TASK REQUIREMENTS:
The expected response is a copy of every line in the entries below that includes the word "molecule".

[[ RECORDS SHOWN, beginning ]]

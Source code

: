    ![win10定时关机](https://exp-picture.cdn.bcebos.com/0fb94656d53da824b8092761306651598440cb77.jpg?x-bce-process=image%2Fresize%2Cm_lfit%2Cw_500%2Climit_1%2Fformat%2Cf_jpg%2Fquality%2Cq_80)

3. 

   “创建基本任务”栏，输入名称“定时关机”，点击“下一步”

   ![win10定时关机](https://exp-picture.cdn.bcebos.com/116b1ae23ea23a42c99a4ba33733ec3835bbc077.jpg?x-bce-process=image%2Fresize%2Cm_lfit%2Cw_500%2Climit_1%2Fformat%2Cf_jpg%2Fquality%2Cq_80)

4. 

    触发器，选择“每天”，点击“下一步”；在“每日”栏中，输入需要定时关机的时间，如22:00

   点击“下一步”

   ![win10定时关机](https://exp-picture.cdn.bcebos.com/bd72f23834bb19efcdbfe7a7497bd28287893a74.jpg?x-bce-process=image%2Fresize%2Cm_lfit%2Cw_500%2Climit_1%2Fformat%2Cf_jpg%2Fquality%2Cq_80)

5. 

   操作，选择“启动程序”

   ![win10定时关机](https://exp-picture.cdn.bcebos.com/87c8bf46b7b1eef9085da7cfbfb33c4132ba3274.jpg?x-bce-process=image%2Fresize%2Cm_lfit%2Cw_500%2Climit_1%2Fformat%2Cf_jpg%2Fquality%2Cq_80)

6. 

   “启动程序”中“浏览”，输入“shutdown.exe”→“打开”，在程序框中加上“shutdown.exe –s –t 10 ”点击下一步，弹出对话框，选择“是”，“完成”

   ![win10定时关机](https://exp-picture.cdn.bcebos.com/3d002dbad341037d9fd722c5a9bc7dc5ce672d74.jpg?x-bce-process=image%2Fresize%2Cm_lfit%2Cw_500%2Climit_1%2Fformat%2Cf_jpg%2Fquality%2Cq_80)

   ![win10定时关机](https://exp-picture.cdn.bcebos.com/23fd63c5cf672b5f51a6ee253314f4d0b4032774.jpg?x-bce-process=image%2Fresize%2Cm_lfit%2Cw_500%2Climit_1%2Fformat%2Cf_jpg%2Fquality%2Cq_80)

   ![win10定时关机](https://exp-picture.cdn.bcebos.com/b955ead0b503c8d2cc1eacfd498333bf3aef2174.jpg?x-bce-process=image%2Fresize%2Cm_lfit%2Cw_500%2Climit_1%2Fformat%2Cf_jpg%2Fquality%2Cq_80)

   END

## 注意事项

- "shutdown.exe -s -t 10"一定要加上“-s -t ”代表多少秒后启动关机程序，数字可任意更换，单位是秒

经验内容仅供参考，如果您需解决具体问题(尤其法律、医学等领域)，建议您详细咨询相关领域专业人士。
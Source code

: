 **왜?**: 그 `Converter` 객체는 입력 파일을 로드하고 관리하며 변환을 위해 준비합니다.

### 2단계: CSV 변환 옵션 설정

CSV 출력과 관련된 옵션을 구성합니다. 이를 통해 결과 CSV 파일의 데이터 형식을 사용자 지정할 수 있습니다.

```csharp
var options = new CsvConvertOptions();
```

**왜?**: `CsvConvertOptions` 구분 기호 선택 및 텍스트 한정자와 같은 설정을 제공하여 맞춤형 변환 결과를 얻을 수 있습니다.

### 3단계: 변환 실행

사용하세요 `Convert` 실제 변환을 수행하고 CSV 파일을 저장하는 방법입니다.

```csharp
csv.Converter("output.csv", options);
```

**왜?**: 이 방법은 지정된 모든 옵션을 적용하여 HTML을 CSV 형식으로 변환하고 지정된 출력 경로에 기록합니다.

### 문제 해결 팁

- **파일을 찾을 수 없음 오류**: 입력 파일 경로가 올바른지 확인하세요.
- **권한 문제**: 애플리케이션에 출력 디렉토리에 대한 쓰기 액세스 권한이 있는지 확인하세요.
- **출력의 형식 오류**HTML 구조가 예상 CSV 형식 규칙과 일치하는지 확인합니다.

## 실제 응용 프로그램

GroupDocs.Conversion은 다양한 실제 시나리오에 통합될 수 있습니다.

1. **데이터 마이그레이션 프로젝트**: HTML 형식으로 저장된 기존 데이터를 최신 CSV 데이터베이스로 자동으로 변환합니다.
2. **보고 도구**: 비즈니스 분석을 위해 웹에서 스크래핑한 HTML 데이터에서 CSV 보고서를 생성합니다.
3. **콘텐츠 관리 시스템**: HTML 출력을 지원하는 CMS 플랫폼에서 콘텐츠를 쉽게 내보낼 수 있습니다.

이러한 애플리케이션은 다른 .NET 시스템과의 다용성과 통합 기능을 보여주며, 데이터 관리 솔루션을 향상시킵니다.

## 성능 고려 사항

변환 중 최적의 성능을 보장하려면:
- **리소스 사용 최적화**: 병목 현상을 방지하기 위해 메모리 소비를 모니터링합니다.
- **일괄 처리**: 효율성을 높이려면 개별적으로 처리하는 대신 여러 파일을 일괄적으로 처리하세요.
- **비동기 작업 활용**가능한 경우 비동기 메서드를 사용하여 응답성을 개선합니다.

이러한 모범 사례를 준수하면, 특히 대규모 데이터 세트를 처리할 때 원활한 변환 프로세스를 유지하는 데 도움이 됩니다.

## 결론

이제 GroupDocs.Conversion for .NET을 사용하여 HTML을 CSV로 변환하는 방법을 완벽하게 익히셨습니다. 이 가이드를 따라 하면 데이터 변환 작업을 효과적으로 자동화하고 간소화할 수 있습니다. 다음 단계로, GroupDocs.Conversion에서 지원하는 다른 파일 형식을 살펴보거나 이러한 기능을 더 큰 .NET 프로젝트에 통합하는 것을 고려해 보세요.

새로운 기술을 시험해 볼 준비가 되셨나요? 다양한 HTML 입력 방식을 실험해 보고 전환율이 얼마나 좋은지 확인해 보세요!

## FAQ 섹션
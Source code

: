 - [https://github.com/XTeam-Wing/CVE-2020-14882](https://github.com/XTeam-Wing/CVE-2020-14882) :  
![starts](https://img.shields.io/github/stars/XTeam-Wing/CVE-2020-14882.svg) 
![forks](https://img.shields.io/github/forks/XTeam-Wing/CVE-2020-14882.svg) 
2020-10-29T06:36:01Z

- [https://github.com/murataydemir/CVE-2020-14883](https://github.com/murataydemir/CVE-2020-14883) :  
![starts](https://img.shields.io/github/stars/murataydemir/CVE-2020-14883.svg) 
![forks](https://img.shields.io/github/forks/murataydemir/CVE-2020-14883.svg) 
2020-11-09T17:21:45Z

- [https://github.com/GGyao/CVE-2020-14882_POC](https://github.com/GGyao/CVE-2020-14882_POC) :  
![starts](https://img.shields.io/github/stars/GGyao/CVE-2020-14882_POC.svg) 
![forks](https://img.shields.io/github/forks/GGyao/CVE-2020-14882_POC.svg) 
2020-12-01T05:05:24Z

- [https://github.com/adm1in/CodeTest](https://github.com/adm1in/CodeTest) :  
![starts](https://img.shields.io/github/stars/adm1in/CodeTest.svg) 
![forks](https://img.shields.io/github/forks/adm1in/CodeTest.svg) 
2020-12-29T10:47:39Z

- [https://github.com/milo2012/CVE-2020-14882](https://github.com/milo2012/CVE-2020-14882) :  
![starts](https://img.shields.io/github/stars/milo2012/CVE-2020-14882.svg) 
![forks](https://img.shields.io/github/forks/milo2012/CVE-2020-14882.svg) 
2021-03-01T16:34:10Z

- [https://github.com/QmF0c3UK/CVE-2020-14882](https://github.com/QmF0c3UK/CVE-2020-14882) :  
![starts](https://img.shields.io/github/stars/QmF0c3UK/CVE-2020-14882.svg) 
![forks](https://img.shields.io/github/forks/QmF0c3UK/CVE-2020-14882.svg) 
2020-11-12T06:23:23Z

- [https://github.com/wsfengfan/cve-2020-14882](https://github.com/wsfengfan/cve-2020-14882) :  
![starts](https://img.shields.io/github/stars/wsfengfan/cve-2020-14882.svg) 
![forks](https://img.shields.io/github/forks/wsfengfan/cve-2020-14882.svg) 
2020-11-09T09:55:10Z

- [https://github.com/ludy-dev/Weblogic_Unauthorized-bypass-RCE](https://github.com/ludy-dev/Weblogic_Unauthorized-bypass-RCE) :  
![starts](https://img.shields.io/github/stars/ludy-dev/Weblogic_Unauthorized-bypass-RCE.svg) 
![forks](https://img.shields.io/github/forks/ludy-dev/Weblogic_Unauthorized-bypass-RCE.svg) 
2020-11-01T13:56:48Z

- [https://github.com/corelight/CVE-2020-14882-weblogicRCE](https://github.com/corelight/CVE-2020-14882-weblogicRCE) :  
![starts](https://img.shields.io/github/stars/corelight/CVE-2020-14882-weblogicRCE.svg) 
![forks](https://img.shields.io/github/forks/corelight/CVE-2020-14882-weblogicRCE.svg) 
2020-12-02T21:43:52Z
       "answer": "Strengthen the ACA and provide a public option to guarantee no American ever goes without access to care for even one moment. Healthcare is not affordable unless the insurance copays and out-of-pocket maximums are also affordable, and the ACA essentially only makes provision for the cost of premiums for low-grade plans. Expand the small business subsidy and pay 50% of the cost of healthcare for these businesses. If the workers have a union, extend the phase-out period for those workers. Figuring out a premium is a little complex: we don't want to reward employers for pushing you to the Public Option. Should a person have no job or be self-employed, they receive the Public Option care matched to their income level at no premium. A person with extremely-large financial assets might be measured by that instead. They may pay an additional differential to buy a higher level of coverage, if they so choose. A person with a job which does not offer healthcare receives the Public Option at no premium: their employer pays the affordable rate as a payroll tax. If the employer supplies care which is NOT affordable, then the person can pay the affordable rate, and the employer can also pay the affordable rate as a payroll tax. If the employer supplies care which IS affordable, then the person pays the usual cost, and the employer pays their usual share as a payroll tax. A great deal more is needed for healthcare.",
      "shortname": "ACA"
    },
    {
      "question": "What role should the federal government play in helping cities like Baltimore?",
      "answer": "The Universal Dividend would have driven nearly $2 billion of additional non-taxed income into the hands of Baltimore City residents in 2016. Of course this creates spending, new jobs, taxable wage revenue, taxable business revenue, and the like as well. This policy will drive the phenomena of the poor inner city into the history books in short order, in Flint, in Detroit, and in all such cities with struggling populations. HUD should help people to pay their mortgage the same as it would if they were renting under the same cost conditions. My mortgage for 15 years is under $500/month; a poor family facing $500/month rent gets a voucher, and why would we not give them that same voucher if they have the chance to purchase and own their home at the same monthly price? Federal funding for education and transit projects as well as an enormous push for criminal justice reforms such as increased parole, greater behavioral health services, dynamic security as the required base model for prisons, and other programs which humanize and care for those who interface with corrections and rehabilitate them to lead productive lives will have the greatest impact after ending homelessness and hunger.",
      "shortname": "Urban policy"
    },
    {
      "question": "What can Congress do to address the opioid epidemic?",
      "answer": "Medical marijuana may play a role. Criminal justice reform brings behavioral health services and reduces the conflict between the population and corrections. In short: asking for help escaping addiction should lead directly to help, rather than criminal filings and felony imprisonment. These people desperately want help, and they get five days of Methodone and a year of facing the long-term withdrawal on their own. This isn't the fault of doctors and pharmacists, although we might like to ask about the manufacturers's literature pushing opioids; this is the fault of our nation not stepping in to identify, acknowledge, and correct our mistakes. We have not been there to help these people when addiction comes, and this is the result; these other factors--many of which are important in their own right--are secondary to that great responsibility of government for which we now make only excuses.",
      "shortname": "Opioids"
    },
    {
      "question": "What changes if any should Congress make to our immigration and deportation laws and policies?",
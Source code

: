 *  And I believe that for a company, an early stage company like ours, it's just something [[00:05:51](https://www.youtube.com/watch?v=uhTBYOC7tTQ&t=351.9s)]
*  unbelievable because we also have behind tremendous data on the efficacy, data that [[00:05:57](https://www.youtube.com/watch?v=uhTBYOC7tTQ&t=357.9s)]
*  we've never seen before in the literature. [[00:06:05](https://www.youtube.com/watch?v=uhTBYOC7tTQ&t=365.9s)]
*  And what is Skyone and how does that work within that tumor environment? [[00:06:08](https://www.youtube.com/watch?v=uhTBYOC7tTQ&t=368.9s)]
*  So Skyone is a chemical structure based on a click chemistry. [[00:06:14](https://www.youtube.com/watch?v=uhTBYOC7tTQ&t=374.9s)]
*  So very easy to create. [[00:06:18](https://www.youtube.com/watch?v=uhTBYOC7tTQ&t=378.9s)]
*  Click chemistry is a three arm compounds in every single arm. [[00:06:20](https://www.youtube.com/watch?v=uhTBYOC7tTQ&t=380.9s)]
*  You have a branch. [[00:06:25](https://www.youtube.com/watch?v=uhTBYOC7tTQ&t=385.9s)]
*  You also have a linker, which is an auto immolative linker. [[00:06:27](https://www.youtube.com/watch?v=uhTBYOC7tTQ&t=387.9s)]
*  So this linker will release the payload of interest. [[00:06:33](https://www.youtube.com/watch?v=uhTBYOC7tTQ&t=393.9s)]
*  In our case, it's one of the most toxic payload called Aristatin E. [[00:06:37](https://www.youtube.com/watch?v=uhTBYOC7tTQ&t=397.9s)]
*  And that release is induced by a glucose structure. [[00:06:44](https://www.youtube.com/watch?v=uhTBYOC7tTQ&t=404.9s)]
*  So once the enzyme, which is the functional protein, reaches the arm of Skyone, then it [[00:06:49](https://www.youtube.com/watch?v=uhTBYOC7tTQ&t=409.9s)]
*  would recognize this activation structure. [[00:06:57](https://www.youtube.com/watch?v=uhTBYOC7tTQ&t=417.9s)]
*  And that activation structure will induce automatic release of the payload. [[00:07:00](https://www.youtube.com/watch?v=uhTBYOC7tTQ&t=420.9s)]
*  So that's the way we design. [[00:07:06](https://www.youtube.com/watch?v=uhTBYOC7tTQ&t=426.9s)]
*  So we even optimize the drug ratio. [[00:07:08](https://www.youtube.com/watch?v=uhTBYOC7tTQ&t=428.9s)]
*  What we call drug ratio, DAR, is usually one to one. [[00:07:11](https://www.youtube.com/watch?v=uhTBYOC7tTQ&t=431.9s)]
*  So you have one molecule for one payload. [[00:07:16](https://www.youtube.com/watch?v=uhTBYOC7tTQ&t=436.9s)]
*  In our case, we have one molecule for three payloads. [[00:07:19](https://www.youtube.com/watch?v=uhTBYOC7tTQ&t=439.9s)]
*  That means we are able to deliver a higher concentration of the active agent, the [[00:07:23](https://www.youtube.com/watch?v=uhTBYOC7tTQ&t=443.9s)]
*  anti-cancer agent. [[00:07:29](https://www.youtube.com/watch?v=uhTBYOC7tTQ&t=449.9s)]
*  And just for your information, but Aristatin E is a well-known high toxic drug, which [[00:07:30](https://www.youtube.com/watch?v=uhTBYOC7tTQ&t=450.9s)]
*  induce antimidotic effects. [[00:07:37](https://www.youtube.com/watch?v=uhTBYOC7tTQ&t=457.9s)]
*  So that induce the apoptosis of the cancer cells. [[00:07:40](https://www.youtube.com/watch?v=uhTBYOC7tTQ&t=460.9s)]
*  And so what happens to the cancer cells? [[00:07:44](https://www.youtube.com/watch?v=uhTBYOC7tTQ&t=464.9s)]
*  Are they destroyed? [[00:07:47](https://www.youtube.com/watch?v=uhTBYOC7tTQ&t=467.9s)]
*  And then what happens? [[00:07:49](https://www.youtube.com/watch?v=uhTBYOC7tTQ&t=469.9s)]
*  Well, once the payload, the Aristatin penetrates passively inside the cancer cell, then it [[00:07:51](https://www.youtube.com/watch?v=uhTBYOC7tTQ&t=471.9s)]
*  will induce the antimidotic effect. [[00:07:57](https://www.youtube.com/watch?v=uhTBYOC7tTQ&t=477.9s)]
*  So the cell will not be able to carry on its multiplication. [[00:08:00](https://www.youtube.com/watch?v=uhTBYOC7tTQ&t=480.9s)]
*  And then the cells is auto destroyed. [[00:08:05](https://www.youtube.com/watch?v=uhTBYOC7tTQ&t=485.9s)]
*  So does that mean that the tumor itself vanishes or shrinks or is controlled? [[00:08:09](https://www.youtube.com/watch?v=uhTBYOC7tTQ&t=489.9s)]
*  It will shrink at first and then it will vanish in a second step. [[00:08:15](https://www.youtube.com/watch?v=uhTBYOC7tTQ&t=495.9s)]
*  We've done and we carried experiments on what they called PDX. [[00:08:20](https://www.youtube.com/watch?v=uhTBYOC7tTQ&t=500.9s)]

[[ RECORDS SHOWN, end ]]

RESULT OF THIS TASK:
*  So you have one molecule for one payload. [[00:07:16](https://www.youtube.com/watch?v=uhTBYOC7tTQ&t=436.9s)]
*  In our case, we have one molecule for three payloads. [[00:07:19](https://www.youtube.com/watch?v=uhTBYOC7tTQ&t=439.9s)]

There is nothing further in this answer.